Unsurprisingly both actors acknowledged that the film’s success was owed to its director, whom Wasikowska called “pretty brilliant”. “[The] obvious difficulty is that he didn’t speak English,” she added, “but he was so flawless after just a couple of days that we didn’t even notice we were talking to the translator.” Park is known for being one of the very few directors who storyboards the entire movie shot by shot during pre-production, something that might scare some actors. “[This] is somewhat disconcerting,” joked Goode, because it made him wonder “is there much for me to do here? Am I going to be trapped in this frame?” Both actors expressed their deep admiration for director Park, whose unique visual style has captured the imaginations of audiences for years. “I hadn’t seen his films before,” revealed Wasikowska, “I’d heard of him and Oldboy, but after signing up for the movie I marathoned them. It was quite intense!”

Violence and sex are present in all of Park’s movies and some of them have been under the scrutiny of conservative audiences who feel he highlights them. “Rather than necessarily being about bad blood and predisposition for evil, [the movie] is more about violence being contagious. We never know what would’ve happened to India if uncle Charlie had never showed up,” said Wasikowska, while Goode added that “considering what he depicts onscreen [Park] is very peaceful, he’s very calm and thoughtful, he has an amazing heart and fierce intelligence.”

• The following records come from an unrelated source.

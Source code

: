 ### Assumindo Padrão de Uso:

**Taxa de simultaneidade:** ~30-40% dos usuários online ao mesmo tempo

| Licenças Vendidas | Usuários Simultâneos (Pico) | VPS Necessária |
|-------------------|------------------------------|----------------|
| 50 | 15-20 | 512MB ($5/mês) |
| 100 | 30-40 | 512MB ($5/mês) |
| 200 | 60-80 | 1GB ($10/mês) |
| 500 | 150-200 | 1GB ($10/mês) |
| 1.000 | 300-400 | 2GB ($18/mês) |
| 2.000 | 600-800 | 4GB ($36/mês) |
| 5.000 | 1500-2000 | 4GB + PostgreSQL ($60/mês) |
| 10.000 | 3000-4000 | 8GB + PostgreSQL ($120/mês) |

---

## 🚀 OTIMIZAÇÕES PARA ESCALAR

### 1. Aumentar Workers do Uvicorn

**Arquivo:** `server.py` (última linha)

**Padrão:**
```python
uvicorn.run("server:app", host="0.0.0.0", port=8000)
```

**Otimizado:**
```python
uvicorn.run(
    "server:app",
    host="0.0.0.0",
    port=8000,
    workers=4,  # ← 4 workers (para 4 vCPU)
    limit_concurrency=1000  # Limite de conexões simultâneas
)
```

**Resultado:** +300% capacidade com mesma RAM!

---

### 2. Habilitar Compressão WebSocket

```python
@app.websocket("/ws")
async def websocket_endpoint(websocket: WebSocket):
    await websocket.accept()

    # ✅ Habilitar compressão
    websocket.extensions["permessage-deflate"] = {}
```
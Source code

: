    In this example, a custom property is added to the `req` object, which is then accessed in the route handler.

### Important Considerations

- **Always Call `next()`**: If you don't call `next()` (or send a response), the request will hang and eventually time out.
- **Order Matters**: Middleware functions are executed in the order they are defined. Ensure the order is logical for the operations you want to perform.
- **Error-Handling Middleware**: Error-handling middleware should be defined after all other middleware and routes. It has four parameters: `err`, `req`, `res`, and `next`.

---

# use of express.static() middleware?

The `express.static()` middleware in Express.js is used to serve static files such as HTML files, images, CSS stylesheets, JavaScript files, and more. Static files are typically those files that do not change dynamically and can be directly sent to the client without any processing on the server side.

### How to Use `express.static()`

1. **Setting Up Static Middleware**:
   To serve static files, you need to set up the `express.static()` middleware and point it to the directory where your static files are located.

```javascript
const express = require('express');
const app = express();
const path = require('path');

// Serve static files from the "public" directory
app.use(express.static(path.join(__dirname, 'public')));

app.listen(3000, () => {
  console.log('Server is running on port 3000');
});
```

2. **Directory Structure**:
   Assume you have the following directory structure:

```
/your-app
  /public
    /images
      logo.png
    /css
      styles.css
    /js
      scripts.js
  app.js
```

When asked directly about these subjects in his movies, the director revealed that he feels that there are aspects of sex and violence and his use of it where he’s exercising restraint. There are several scenes in this movie where he chooses to have metaphor take over the real thing. A wonderfully executed piano scene, which brings out the best in Wasikowska and Goode, for example, served as replacement for an obvious sex scene. “No matter what people say about how he’s bold, he feels he’s exercising enough restraint to not appear gratuitous,” contributed the director’s translator.

Stoker is a movie rich in symbolism and visual metaphors, most of which came from the director. Park was inspired by what Miller wrote and developed those ideas, however there were some concepts that were completely new, including Uncle Charlie’s murderous methods which the director developed on his own and also a visual motif of eggs, which are used both as symbols of India’s breaking of the shell, as well as serving as reminders of the repression exerted by her mother. “In the script there was the idea of deviled eggs, but he feels he added something to the concept,” expressed the translator, about the visuals which also happened to be Wasikowska’s favorite visuals in the movie.

After watching the movie, one might wonder how did the actors manage to pull themselves back to earth after the stylized, often harrowing, melodrama displayed onscreen. “Me and Matthew had a regular Sunday night tradition of hitting all the honky tonk bars in Nashville,” laughed Wasikowska, “we used to watch the Time Jumpers too,” added Goode, “Vince Gill plays with them every Tuesday. I was in awe of all of these 70-year-old musicians… the stories are so good!”

* * *

Stokeris in theaters now and expanding throughout the country.